Every pricing conversation I've had with new ghostwriters follows the same pattern: they undercharge, wonder why clients don't respect their time, raise prices too suddenly, lose work, then settle at slightly-higher-than-appropriate rates permanently. This guide is designed to short-circuit that cycle.
The Value-Based Pricing Principle
You should price based on the value you create, not the time you spend. If a LinkedIn post helps a CEO land a $2 million investor meeting, that post is worth far more than your hourly rate would suggest.
Value-based pricing requires understanding your client's ROI. An executive generating $50 million in annual revenue needs their thought leadership positioned correctly. Premium pricing reflects that positioning.
Platform-Specific Pricing
LinkedIn Posts: - Emerging executives: $200-400 - Established leaders: $400-700 - Fortune 500 / high-profile: $700-1,200
Monthly LinkedIn packages (4-6 posts): $2,000-6,000
Email Newsletters: - Weekly newsletters: $3,000-8,000/month - Bi-weekly: $2,000-4,000/month - Monthly: $1,000-2,000/month
Speeches: - Conference presentations: $5,000-15,000 - Keynotes: $15,000-30,000 - Board presentations: $3,000-10,000
Books: - Complete ghostwriting: $75,000-250,000 - Co-authoring (credit given): $30,000-75,000 - Developmental editing + writing: $50,000-150,000
Retainer vs. Per-Project Economics
Per-project work creates income volatility. Retainers create stability.

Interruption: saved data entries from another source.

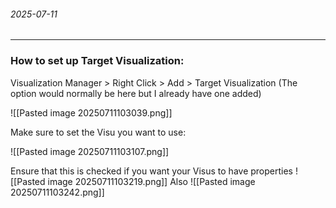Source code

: ###### 2025-07-11
---
### How to set up Target Visualization:

Visualization Manager > Right Click > Add > Target Visualization
(The option would normally be here but I already have one added)

![[Pasted image 20250711103039.png]]

Make sure to set the Visu you want to use:

![[Pasted image 20250711103107.png]]

Ensure that this is checked if you want your Visus to have properties
![[Pasted image 20250711103219.png]]
Also
![[Pasted image 20250711103242.png]]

A $5,000/month retainer equals $60,000 annual revenue. You know it's coming in. You can plan around it. A per-project model means constant pitching and proposal writing.
My recommendation: offer per-project pricing to new clients to build trust, then transition to retainers within 60 days. Never stay per-project long-term.
How to Raise Rates Gracefully
Never surprise existing clients with sudden rate increases. Instead, communicate increases 60-90 days before renewal. Most clients accept modest increases rather than find new providers.
If a client refuses a rate increase, thank them for the relationship and offer a reduced scope at the new rate. Often they'll find budget rather than lose you.
The Minimum Engagement Rule
Never work for less than your minimum. My minimum monthly retainer is $3,000. Below that, the administrative overhead of client management eats all profit. Below $2,000/month, you're working for less than minimum wage.
Calculate your minimum hourly equivalent. If you want $100/hour and an engagement takes 20 hours monthly, your minimum is $2,000. Charge accordingly.